Seoul is considering the purchase of six Boeing P-8A Poseidons, similar to the one pictured, to serve as maritime patrollers to augment its current fleet of 16 P-3C and P-3CK Orion aircraft, Yonhap reported. The deal has been on the table since plans were scrapped in May 2017 to buy and refurbish some secondhand Lockheed Martin S-3 Vikings. The P-8A is characterized as an anti-submarine warfare aircraft, typically equipped with advanced radar and a high-definition camera to spot and monitor underwater vessels, and identify heat signatures on maritime missions.

“Aegis radar” is a common characterization of the AN/SPY-1, a radar system made in the U.S. by Lockheed Martin, used by ROK’s Navy on its three Sejong the Great destroyers as part of the Aegis Combat System (ACS). The AN/SPY-1 is also used in the land-based version of ACS known as Aegis Ashore, currently slated for deployment in Japan to deter and defend against the North Korean missile threat. Knapper indicated that increased deployment of such radar in South Korea is under consideration.

“If we have more advanced weapons and technology,” Choi said, “it can be used as a show of force against the North, which can ultimately deter a war and also help us win in case of a war.  I think they will become a very important asset to our national defense system.”

Choi, however, cautioned about the strain to ROK’s defense budget that could come with such high-value acquisitions.

“It’s not an easy decision to buy such expensive weapons. Therefore, it is necessary to consider our budget limit and prioritize what we need urgently, and then take steps accordingly.”

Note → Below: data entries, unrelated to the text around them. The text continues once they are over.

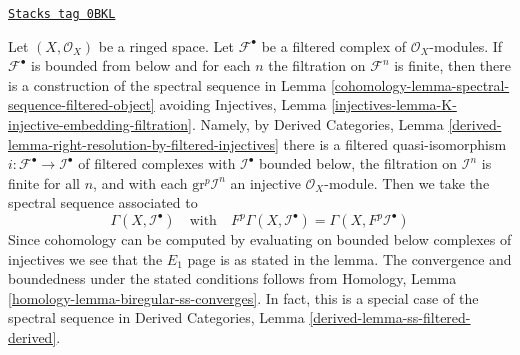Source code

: \begin{remark}
\label{cohomology-remark-spectral-sequence-filtered-object}
\href{https://stacks.math.columbia.edu/tag/0BKL}{\texttt{Stacks tag 0BKL}}

Let $(X, \mathcal{O}_X)$ be a ringed space. Let $\mathcal{F}^\bullet$ be a
filtered complex of $\mathcal{O}_X$-modules. If $\mathcal{F}^\bullet$
is bounded from below and for each $n$ the filtration on $\mathcal{F}^n$
is finite, then there is a construction of the spectral sequence
in Lemma \ref{cohomology-lemma-spectral-sequence-filtered-object}
avoiding Injectives, Lemma
\ref{injectives-lemma-K-injective-embedding-filtration}.
Namely, by
Derived Categories, Lemma
\ref{derived-lemma-right-resolution-by-filtered-injectives}
there is a filtered quasi-isomorphism
$i : \mathcal{F}^\bullet \to \mathcal{I}^\bullet$
of filtered complexes
with $\mathcal{I}^\bullet$ bounded below,
the filtration on $\mathcal{I}^n$ is finite for all $n$,
and with each $\text{gr}^p\mathcal{I}^n$ an
injective $\mathcal{O}_X$-module.
Then we take the spectral sequence associated to
$$
\Gamma(X, \mathcal{I}^\bullet)
\quad\text{with}\quad
F^p\Gamma(X, \mathcal{I}^\bullet) = \Gamma(X, F^p\mathcal{I}^\bullet)
$$
Since cohomology can be computed by evaluating on
bounded below complexes of injectives
we see that the $E_1$ page is as stated in the lemma.
The convergence and boundedness under the stated conditions
follows from
Homology, Lemma \ref{homology-lemma-biregular-ss-converges}.
In fact, this is a special case of the spectral sequence
in Derived Categories, Lemma \ref{derived-lemma-ss-filtered-derived}.
\end{remark}

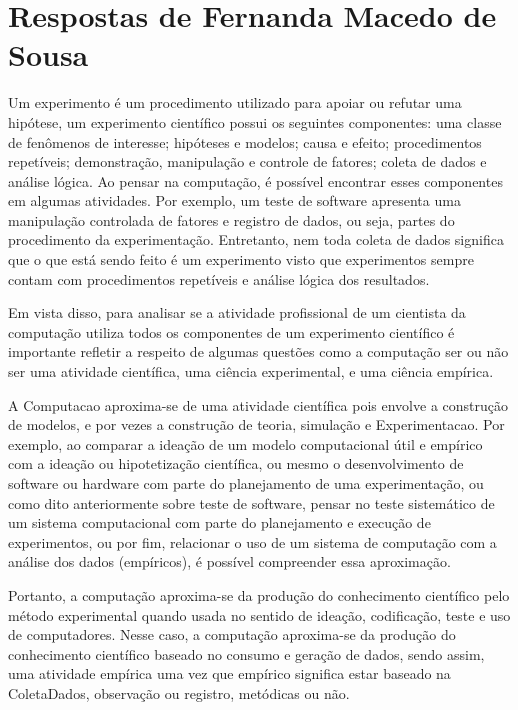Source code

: \section{Respostas de Fernanda Macedo de Sousa\label{tarefa-fernandams-componentes-eperimento}}

Um \gls{experimento} é um procedimento utilizado para apoiar ou refutar uma hipótese, um experimento científico possui os seguintes componentes: uma classe de fenômenos de interesse; hipóteses e modelos; causa e efeito; procedimentos repetíveis; demonstração, manipulação e controle de fatores; coleta de dados e análise lógica. Ao pensar na computação, é possível encontrar esses componentes em algumas atividades. Por exemplo, um teste de software apresenta uma manipulação controlada de fatores e registro de dados, ou seja, partes do procedimento da experimentação. Entretanto, nem toda coleta de dados significa que o que está sendo feito é um experimento visto que experimentos sempre contam com procedimentos repetíveis e análise lógica dos resultados.

Em vista disso, para analisar se a atividade profissional de um cientista da computação utiliza todos os componentes de um experimento científico é importante refletir a respeito de algumas questões como a computação ser ou não ser uma atividade científica, uma ciência experimental, e uma ciência empírica.

A \gls{Computacao} aproxima-se de uma atividade científica pois envolve a construção de modelos, e por vezes a construção de teoria, simulação e \gls{Experimentacao}. Por exemplo, ao comparar a ideação de um modelo computacional útil e empírico com a ideação ou hipotetização científica, ou mesmo o desenvolvimento de software ou hardware com parte do planejamento de uma experimentação, ou como dito anteriormente sobre teste de software, pensar no teste sistemático de um sistema computacional com parte do planejamento e execução de experimentos, ou por fim, relacionar o uso de um sistema de computação com a análise dos dados (empíricos), é possível compreender essa aproximação.

Portanto, a computação aproxima-se da produção do conhecimento científico pelo método experimental quando usada no sentido de ideação, codificação, teste e uso de computadores.  Nesse caso, a computação aproxima-se da produção do conhecimento científico baseado no consumo e geração de dados, sendo assim, uma atividade empírica uma vez que empírico significa estar baseado na \gls{ColetaDados}, observação ou registro, metódicas ou não.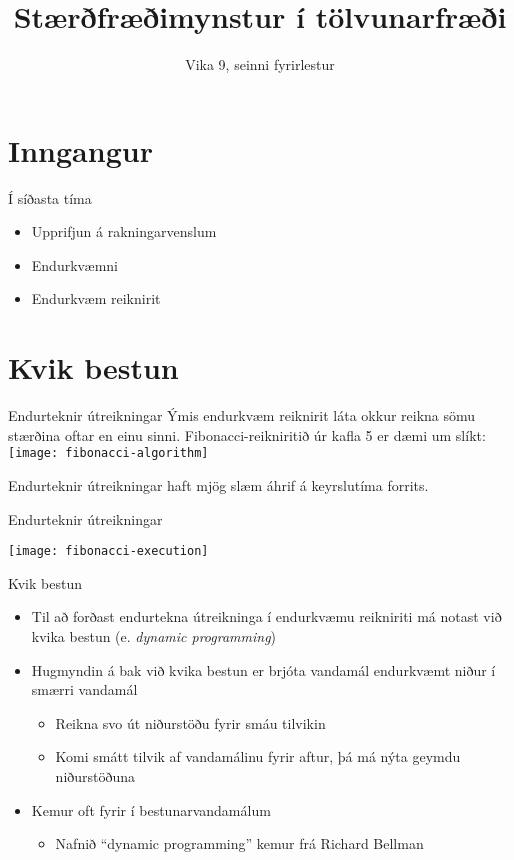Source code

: \documentclass[handout]{beamer}
\title{Stærðfræðimynstur í tölvunarfræði}
\subtitle{Vika 9, seinni fyrirlestur}
\begin{document}
\begin{frame}
\titlepage
\end{frame}


\section{Inngangur}

\begin{frame}{Í síðasta tíma}
    \begin{itemize}
        \item Upprifjun á rakningarvenslum
        \item Endurkvæmni
        \item Endurkvæm reiknirit
    \end{itemize}
\end{frame}

\section{Kvik bestun}

\begin{frame}{Endurteknir útreikningar}
Ýmis endurkvæm reiknirit láta okkur reikna sömu stærðina oftar en einu sinni. Fibonacci-reikniritið úr kafla 5 er dæmi um slíkt:
\texttt{[image: fibonacci-algorithm]}

Endurteknir útreikningar haft mjög slæm áhrif á keyrslutíma forrits.
\end{frame}

\begin{frame}{Endurteknir útreikningar}
\begin{center}
\texttt{[image: fibonacci-execution]}
\end{center}
\end{frame}

\begin{frame}{Kvik bestun}
    \begin{itemize}
        \item Til að forðast endurtekna útreikninga í endurkvæmu reikniriti má notast við kvika bestun (e. \emph{dynamic programming})
        \item Hugmyndin á bak við kvika bestun er brjóta vandamál endurkvæmt niður í smærri vandamál
        \begin{itemize}
            \item Reikna svo út niðurstöðu fyrir smáu tilvikin
            \item Komi smátt tilvik af vandamálinu fyrir aftur, þá má nýta geymdu niðurstöðuna
        \end{itemize}
        \item Kemur oft fyrir í bestunarvandamálum
        \begin{itemize}
            \item Nafnið ``dynamic programming'' kemur frá Richard Bellman
        \end{itemize}
    \end{itemize}
\end{frame}
\end{document}
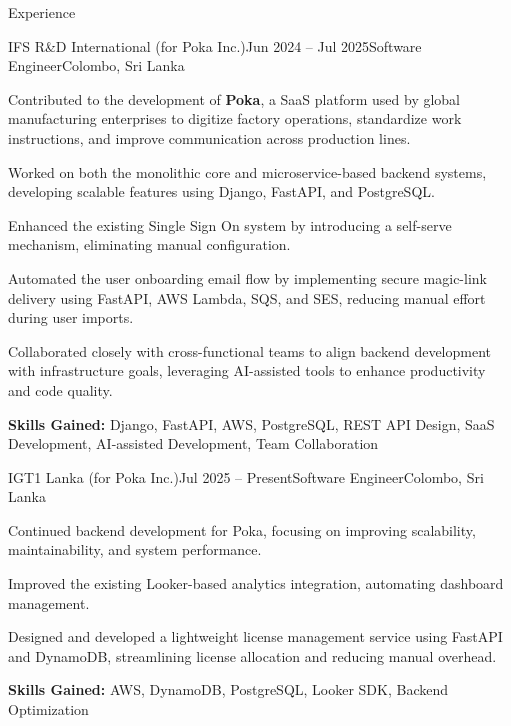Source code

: \documentclass[11pt]{resume}
\begin{document}
\begin{rSection}{Experience}

\begin{rSubsection}{IFS R\&D International (for Poka Inc.)}{Jun 2024 – Jul 2025}{Software Engineer}{Colombo, Sri Lanka}
\item Contributed to the development of \textbf{Poka}, a SaaS platform used by global manufacturing enterprises to digitize factory operations, standardize work instructions, and improve communication across production lines.
\item Worked on both the monolithic core and microservice-based backend systems, developing scalable features using Django, FastAPI, and PostgreSQL.
\item Enhanced the existing Single Sign On system by introducing a self-serve mechanism, eliminating manual configuration.
\item Automated the user onboarding email flow by implementing secure magic-link delivery using FastAPI, AWS Lambda, SQS, and SES, reducing manual effort during user imports.
\item Collaborated closely with cross-functional teams to align backend development with infrastructure goals, leveraging AI-assisted tools to enhance productivity and code quality.
\item \textbf{Skills Gained:} Django, FastAPI, AWS, PostgreSQL, REST API Design, SaaS Development, AI-assisted Development, Team Collaboration
\end{rSubsection}

\begin{rSubsection}{IGT1 Lanka (for Poka Inc.)}{Jul 2025 – Present}{Software Engineer}{Colombo, Sri Lanka}
\item Continued backend development for Poka, focusing on improving scalability, maintainability, and system performance.
\item Improved the existing Looker-based analytics integration, automating dashboard management.
\item Designed and developed a lightweight license management service using FastAPI and DynamoDB, streamlining license allocation and reducing manual overhead.
\item \textbf{Skills Gained:} AWS, DynamoDB, PostgreSQL, Looker SDK, Backend Optimization
\end{rSubsection}


\end{rSection}
\end{document}
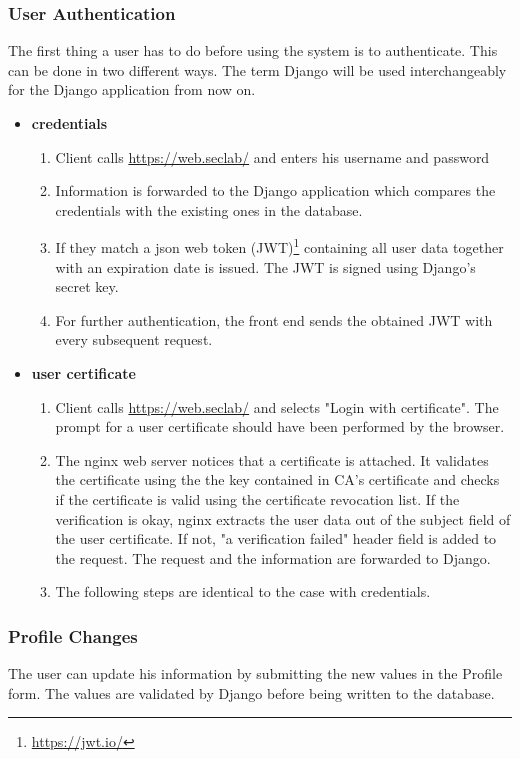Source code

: \documentclass[english]{article}
\begin{document}
 \subsubsection{User Authentication}\label{login}
The first thing a user has to do before using the system is to authenticate. This can be done in two different ways. The term Django will be used interchangeably for the Django application from now on.

\begin{itemize}
\item \textbf{credentials} 
\begin{enumerate}
\item Client calls \url{https://web.seclab/} and enters his username and password
\item Information is forwarded to the Django application which compares the credentials with the existing ones in the database.
\item If they match a json web token (JWT)\footnote{\url{https://jwt.io/}} containing all user data together with an expiration date is issued. The JWT is signed using Django's secret key. 
\item For further authentication, the front end sends the obtained JWT with every subsequent request.
\end{enumerate}
\item \textbf{user certificate}
\begin{enumerate}
\item Client calls \url{https://web.seclab/} and selects "Login with certificate". The prompt for a user certificate should have been performed by the browser. 
\item The nginx web server notices that a certificate is attached. It validates the certificate using the the key contained in CA's certificate and checks if the certificate is valid using the certificate revocation list. If the verification is okay, nginx extracts the user data out of the subject field of the user certificate. If not, "a verification failed" header field is added to the request. The request and the information are forwarded to Django.

\item The following steps are identical to the case with credentials.
\end{enumerate}
\end{itemize}

 \subsubsection{Profile Changes}\label{profile}
 The user can update his information by submitting the new values in the Profile form. The values are validated by Django before being written to the database.
 
\end{document}
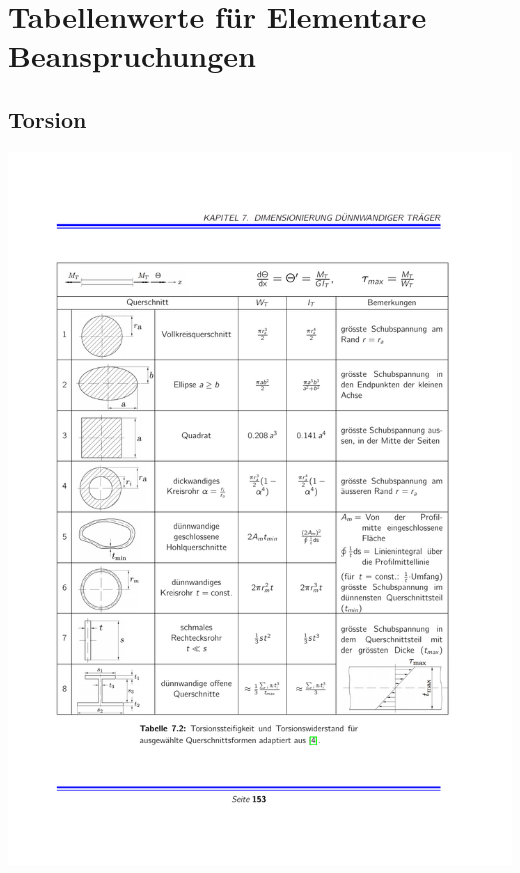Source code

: 
\chapter{Tabellenwerte für Elementare Beanspruchungen} %
	\section{Torsion} %
		\label{torsion}
		\includegraphics[width=\columnwidth]{graphics/darmstadt}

Considerations beyond the actual purchase of defense systems must also be taken, such as repair and maintenance, training, supporting devices and infrastructure, he added. Bearing such deeper considerations in mind when examining potential purchases is currently a point of emphasis in ROK defense procurement.

“To know better about your enemy is essential to win,” Choi concluded. “But this kind of technology also needs a lot of budget and time to develop. It would be important for the government to help people understand the need for advanced weapons, and that’s what politicians should do. But given the current tension on the peninsula, many would understand.”

Felix Kim is a FORUM contributor reporting from Seoul, South Korea.